These days, in-house attorneys have a distinct challenge: they must perform traditional lawyer duties while helping to manage operations. The latter often entails working with team members and managing other employees. As a consequence, projects are often hamstrung and can fall by the wayside.
To manage them more efficiently, here are some in-house legal project management best practices.
What is Legal Project Management?
Increasingly important, legal project management is an approach that aims to keep in-house lawyers highly motivated and committed to their teams.
Legal Project Management Best Practices
Here are top 9 ways to manage your legal team:
Define Goals
Off the bat, you must define the project’s goals and scope. You also must learn who will lead the project and what they hope to achieve. With this in mind, it’s a good idea to delineate a project outline to which you can refer during the project’s execution to keep the team on the same page.
Involve the Department
Slate a meeting to apprise everyone in the department of their roles in making sure the project comes to fruition. The meeting should also make clear the project’s timeline, the person(s) leading the project, and potential impediments to avoid.
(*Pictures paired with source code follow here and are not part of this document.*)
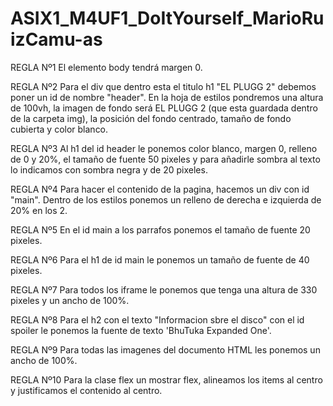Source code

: # ASIX1_M4UF1_DoItYourself_MarioRuizCamu-as

REGLA Nº1
El elemento body tendrá margen 0.

REGLA Nº2
Para el div que dentro esta el titulo h1 "EL PLUGG 2" debemos poner un id de nombre "header". En la hoja de estilos pondremos una altura de 100vh, la imagen de fondo será EL PLUGG 2 (que esta guardada dentro de la carpeta img), la posición del fondo centrado, tamaño de fondo cubierta y color blanco.

REGLA Nº3
Al h1 del id header le ponemos color blanco, margen 0, relleno de 0 y 20%, el tamaño de fuente 50 pixeles y para añadirle sombra al texto lo indicamos con sombra negra y de 20 pixeles.

REGLA Nº4
Para hacer el contenido de la pagina, hacemos un div con id "main". Dentro de los estilos ponemos un relleno de derecha e izquierda de 20% en los 2.

REGLA Nº5
En el id main a los parrafos ponemos el tamaño de fuente 20 pixeles.

REGLA Nº6
Para el h1 de id main le ponemos un tamaño de fuente de 40 pixeles.

REGLA Nº7
Para todos los iframe le ponemos que tenga una altura de 330 pixeles y un ancho de 100%.

REGLA Nº8
Para el h2 con el texto "Informacion sbre el disco" con el id spoiler le ponemos la fuente de texto 'BhuTuka Expanded One'.

REGLA Nº9
Para todas las imagenes del documento HTML les ponemos un ancho de 100%.

REGLA Nº10
Para la clase flex un mostrar flex, alineamos los items al centro y justificamos el contenido al centro.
Set aside time for employee questions.
Appoint Someone to Oversee Project Spending
Task someone with overseeing the project’s finances to make sure it’s economically viable. This employee will need to monitor spending to ensure the project comes in under budget.
Keep Communication Lines Open
Because projects usually involve a host of deliverables, you will need to send stakeholders updates so they know how the project’s progressing. Find out whether detailed reports or brief email updates are preferred.
Appoint a Change Management Team
Inevitably, there will be changes during the project’s life. Thus, you should put in place a change management lead to green-light modifications and make sure project goals remain in sight. That lead will communicate with your department and any external counsel, in addition to stakeholders.
Establish a Project Timeline
What you don’t want is a project that seems to go on interminably. By establishing a project timeline — with milestones — at the project’s start. That timeline should be shared with the team. Establishing milestones will also permit you to gauge the project’s progress.
Set Up a Communication Plan
To simplify collaboration, it’s important to set guidelines for employee correspondence. Without such guidelines, you will wind up having to communicate on the fly while working on project deliverables. So, put together a calendar of regular meetings, a strategy for communicating between meetings, and templates for easily sharing pertinent information.
Establish a Quality Assurance Process
You need a quality assurance process to ensure that what you end up with is an exceptional project that satisfies your team and stakeholders, rather than just a satisfactory one. Without such a process, the project could go in the wrong direction or suffer from subpar work.
Employ Legal Project Management Software
Possessing the best tools for project management is integral to the project’s success. In fact, according to Hive, 77% of high-performing projects employ legal project management software to centralize document access and create contract templates hosted in the cloud.
The latter is particularly useful in that it means users may fill out and share documents digitally. Having a user-friendly document management solution removes the need to try to oversee project deliverables manually.
It’s crucial to employ in-house legal project management best practices to make sure your projects begin and end well. As we’ve discussed, a big part of that is having the proper software in place to streamline the process and expedite project completion.